Но создатели всего этого отделены от нас колонкой печатного шрифта. Они жили культурой тотальной, воздействующей на все органы чувств, а наша культура сосредоточивается вокруг грамотного глаза. Мысль о том, что они были невежественны, могла бы позабавить тех, обломки чьего образа жизни мы, противореча себе, сохраняем с такой гордостью. Культура, которая для нас сегодняшних — это музей, библиотека, оперный театр и картинная галерея, для них была просто повседневной жизнью. Имей они возможность познакомиться с нашим образом жизни, они, пожалуй, могли бы прийти к выводу о том, что невежды — это мы, смятенные и запутавшиеся. Разрыв произошел, конечно, между «народной» культурой, допускающей возможность существования мудрости и вне формального образования, и печатной культурой, подчинившей глазу все остальные органы чувств. Но, похоже, эра зрительной культуры тоже близится к концу — явно началась эра культуры электронной: телевизора, магнитофона, транзистора. По Мак-Люэну, снобизм начитанности (а культ грамотности всегда связан с элитой) трещит под напором электронных средств, которые сводят на нет первородство глаза, восстанавливая в правах ухо и другие органы чувств, творя Новую Неграмотность, созидая постгуттенберговскую аудиокультуру — сегодня ее имя «поп», — при которой книги и картины в багете могут оказаться устарелыми, а орудия, сотворенные человеком, снова претворят его в тотальное существо. Сегодняшние юные недоучки могут возродить через свои коммуны фольклорную культуру и стать авангардом «глобальной деревни» завтрашнего дня.
Переход от «типографского индивида» к «электронному масс-человеку» служит еще одной иллюстрацией культуры как истории, орудия как эпохи, средства коммуникации как самого сообщения, поскольку важно не то, каким образом мы используем: орудие, а каким образом оно пользуется нами, неприметно видоизменяя нас.
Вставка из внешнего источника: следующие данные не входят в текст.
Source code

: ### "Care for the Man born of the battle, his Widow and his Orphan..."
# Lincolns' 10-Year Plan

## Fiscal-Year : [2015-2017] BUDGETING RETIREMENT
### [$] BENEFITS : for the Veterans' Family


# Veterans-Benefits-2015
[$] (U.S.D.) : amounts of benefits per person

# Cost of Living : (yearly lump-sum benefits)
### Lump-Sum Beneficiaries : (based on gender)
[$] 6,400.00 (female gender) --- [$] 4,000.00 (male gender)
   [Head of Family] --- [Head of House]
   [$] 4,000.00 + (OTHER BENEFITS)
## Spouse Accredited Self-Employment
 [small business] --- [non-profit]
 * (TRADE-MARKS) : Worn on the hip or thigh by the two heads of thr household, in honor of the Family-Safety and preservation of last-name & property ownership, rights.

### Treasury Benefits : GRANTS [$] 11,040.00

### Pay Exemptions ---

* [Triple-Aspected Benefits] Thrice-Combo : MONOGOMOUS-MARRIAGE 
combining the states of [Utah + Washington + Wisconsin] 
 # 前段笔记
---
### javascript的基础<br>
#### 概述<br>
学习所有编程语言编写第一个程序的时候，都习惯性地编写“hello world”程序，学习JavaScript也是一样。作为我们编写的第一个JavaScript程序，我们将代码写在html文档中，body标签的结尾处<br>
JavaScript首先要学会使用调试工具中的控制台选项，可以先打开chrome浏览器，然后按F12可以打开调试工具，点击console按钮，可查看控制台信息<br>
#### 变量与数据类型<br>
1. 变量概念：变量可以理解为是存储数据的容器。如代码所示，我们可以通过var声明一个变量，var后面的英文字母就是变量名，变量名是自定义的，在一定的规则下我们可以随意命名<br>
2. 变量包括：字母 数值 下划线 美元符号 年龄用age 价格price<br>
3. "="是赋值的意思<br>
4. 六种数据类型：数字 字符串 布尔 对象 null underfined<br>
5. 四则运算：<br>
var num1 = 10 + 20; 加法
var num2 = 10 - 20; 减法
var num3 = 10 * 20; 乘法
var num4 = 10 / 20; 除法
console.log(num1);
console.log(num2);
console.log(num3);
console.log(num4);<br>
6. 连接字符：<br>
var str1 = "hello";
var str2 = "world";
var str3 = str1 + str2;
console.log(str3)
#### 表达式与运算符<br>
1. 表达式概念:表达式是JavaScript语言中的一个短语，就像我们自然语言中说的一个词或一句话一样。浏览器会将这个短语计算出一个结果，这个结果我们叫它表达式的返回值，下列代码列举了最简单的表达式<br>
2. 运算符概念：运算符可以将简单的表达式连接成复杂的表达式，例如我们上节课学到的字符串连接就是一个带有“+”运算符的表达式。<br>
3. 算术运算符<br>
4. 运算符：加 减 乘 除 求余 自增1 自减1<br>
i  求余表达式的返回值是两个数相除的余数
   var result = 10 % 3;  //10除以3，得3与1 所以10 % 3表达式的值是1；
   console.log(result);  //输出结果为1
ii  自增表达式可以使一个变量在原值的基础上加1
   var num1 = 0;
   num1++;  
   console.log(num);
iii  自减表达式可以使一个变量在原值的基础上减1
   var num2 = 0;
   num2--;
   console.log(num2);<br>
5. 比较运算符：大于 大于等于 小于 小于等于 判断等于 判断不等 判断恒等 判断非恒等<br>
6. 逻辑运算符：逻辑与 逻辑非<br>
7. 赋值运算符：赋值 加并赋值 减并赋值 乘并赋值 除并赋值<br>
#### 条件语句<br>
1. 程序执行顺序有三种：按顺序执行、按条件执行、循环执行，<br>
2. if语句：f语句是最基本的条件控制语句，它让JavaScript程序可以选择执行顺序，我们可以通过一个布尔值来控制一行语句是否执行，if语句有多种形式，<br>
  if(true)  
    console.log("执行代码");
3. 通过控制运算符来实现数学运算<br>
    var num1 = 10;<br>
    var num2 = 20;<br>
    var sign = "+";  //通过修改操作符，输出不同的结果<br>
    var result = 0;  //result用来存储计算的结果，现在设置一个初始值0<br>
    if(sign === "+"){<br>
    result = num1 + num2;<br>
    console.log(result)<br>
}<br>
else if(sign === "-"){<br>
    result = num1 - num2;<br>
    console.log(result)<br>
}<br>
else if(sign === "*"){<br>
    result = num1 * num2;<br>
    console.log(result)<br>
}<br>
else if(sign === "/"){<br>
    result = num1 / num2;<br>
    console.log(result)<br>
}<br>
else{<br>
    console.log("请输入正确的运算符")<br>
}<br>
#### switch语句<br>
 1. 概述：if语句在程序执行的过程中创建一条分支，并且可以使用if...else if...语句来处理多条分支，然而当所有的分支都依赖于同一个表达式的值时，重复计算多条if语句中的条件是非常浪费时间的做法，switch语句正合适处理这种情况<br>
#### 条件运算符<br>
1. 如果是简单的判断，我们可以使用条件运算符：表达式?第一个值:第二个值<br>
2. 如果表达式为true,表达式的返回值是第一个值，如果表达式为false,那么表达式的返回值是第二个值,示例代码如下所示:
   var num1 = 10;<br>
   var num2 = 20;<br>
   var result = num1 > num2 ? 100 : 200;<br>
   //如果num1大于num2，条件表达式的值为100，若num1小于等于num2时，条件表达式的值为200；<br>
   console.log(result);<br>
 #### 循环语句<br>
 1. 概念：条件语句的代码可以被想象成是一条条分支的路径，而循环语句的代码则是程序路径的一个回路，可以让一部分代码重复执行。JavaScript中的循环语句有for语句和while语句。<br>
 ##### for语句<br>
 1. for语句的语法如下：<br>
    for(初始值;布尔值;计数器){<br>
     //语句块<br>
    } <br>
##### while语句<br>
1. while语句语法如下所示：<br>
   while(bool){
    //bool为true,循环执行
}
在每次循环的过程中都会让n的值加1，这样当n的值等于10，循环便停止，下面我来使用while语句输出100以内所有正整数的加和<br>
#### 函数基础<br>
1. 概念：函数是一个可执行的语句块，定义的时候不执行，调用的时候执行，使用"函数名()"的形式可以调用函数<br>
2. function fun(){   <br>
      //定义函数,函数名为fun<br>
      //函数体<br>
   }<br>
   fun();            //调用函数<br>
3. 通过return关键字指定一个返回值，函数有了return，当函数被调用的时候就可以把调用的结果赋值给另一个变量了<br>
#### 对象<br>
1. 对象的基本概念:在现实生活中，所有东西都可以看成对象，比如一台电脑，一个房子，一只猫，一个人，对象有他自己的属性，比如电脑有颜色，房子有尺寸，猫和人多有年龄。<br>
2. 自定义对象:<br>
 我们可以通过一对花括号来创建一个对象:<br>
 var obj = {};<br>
Электронные устройства, утверждает Мак-Люэн, становятся продолжением нашей нервной системы в пространстве, подобно тому как дом есть продолжение наших кожных покровов, а автомобиль — наших ног: «Драма истории — незатейливый спектакль, скрытый смысл которого — преображение человека средствами коммуникации».
Увы, «драма истории» редко рассматривается под этим углом зрения, кроме тех случаев, когда речь идет о первых строчках доисторического пролога, раскрывающих то, как преобразило человека открытие огня или изобретение каменного топора. Стоит же появиться на сцене историческим событиям, и орудия сразу отходят на задний план, а в центре действия оказываются последствия их применения — политика, экономика, искусство. Или рассматриваются — если их вообще рассматривают — не в качестве-могучих движителей истории, а просто как орудия. (В наши дни есть лишь одно исключение из этого правила — атомная бомба, ужас перед которой не позволяет считать ее просто орудием.)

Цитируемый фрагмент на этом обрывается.